**EXERCISE DETAILS:** Copy out precisely the line that holds "首先，在训练过程中，我们设置" and all the lines following it in the data, up to and including the last one, and no others.

**MATERIAL SHOWN:**
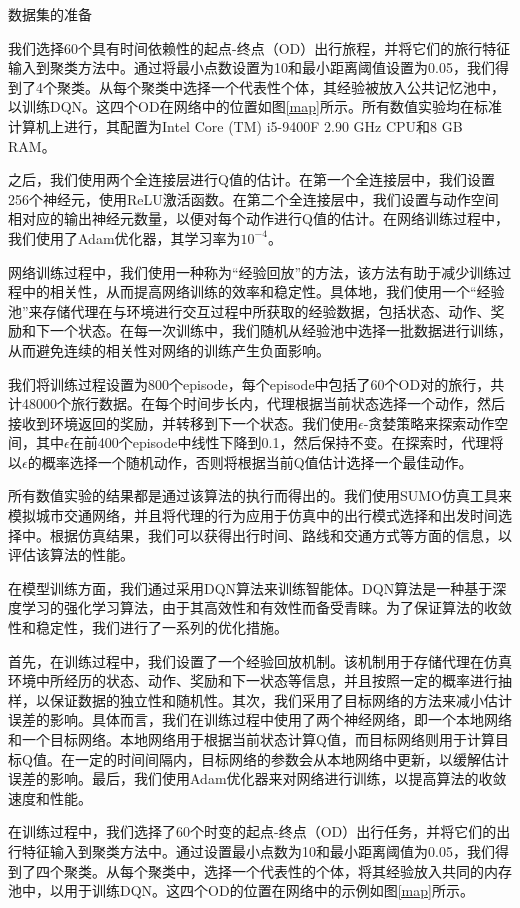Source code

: 数据集的准备

我们选择60个具有时间依赖性的起点-终点（OD）出行旅程，并将它们的旅行特征输入到聚类方法中。通过将最小点数设置为10和最小距离阈值设置为0.05，我们得到了4个聚类。从每个聚类中选择一个代表性个体，其经验被放入公共记忆池中，以训练DQN。这四个OD在网络中的位置如图\ref{map}所示。所有数值实验均在标准计算机上进行，其配置为Intel Core (TM) i5-9400F 2.90 GHz CPU和8 GB RAM。

之后，我们使用两个全连接层进行Q值的估计。在第一个全连接层中，我们设置256个神经元，使用ReLU激活函数。在第二个全连接层中，我们设置与动作空间相对应的输出神经元数量，以便对每个动作进行Q值的估计。在网络训练过程中，我们使用了Adam优化器，其学习率为$10^{-4}$。

网络训练过程中，我们使用一种称为“经验回放”的方法，该方法有助于减少训练过程中的相关性，从而提高网络训练的效率和稳定性。具体地，我们使用一个“经验池”来存储代理在与环境进行交互过程中所获取的经验数据，包括状态、动作、奖励和下一个状态。在每一次训练中，我们随机从经验池中选择一批数据进行训练，从而避免连续的相关性对网络的训练产生负面影响。

我们将训练过程设置为800个episode，每个episode中包括了60个OD对的旅行，共计48000个旅行数据。在每个时间步长内，代理根据当前状态选择一个动作，然后接收到环境返回的奖励，并转移到下一个状态。我们使用$\epsilon$-贪婪策略来探索动作空间，其中$\epsilon$在前400个episode中线性下降到0.1，然后保持不变。在探索时，代理将以$\epsilon$的概率选择一个随机动作，否则将根据当前Q值估计选择一个最佳动作。

所有数值实验的结果都是通过该算法的执行而得出的。我们使用SUMO仿真工具来模拟城市交通网络，并且将代理的行为应用于仿真中的出行模式选择和出发时间选择中。根据仿真结果，我们可以获得出行时间、路线和交通方式等方面的信息，以评估该算法的性能。

在模型训练方面，我们通过采用DQN算法来训练智能体。DQN算法是一种基于深度学习的强化学习算法，由于其高效性和有效性而备受青睐。为了保证算法的收敛性和稳定性，我们进行了一系列的优化措施。

首先，在训练过程中，我们设置了一个经验回放机制。该机制用于存储代理在仿真环境中所经历的状态、动作、奖励和下一状态等信息，并且按照一定的概率进行抽样，以保证数据的独立性和随机性。其次，我们采用了目标网络的方法来减小估计误差的影响。具体而言，我们在训练过程中使用了两个神经网络，即一个本地网络和一个目标网络。本地网络用于根据当前状态计算Q值，而目标网络则用于计算目标Q值。在一定的时间间隔内，目标网络的参数会从本地网络中更新，以缓解估计误差的影响。最后，我们使用Adam优化器来对网络进行训练，以提高算法的收敛速度和性能。

在训练过程中，我们选择了60个时变的起点-终点（OD）出行任务，并将它们的出行特征输入到聚类方法中。通过设置最小点数为10和最小距离阈值为0.05，我们得到了四个聚类。从每个聚类中，选择一个代表性的个体，将其经验放入共同的内存池中，以用于训练DQN。这四个OD的位置在网络中的示例如图\ref{map}所示。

**SOLUTION TO THIS PROBLEM:**
首先，在训练过程中，我们设置了一个经验回放机制。该机制用于存储代理在仿真环境中所经历的状态、动作、奖励和下一状态等信息，并且按照一定的概率进行抽样，以保证数据的独立性和随机性。其次，我们采用了目标网络的方法来减小估计误差的影响。具体而言，我们在训练过程中使用了两个神经网络，即一个本地网络和一个目标网络。本地网络用于根据当前状态计算Q值，而目标网络则用于计算目标Q值。在一定的时间间隔内，目标网络的参数会从本地网络中更新，以缓解估计误差的影响。最后，我们使用Adam优化器来对网络进行训练，以提高算法的收敛速度和性能。

在训练过程中，我们选择了60个时变的起点-终点（OD）出行任务，并将它们的出行特征输入到聚类方法中。通过设置最小点数为10和最小距离阈值为0.05，我们得到了四个聚类。从每个聚类中，选择一个代表性的个体，将其经验放入共同的内存池中，以用于训练DQN。这四个OD的位置在网络中的示例如图\ref{map}所示。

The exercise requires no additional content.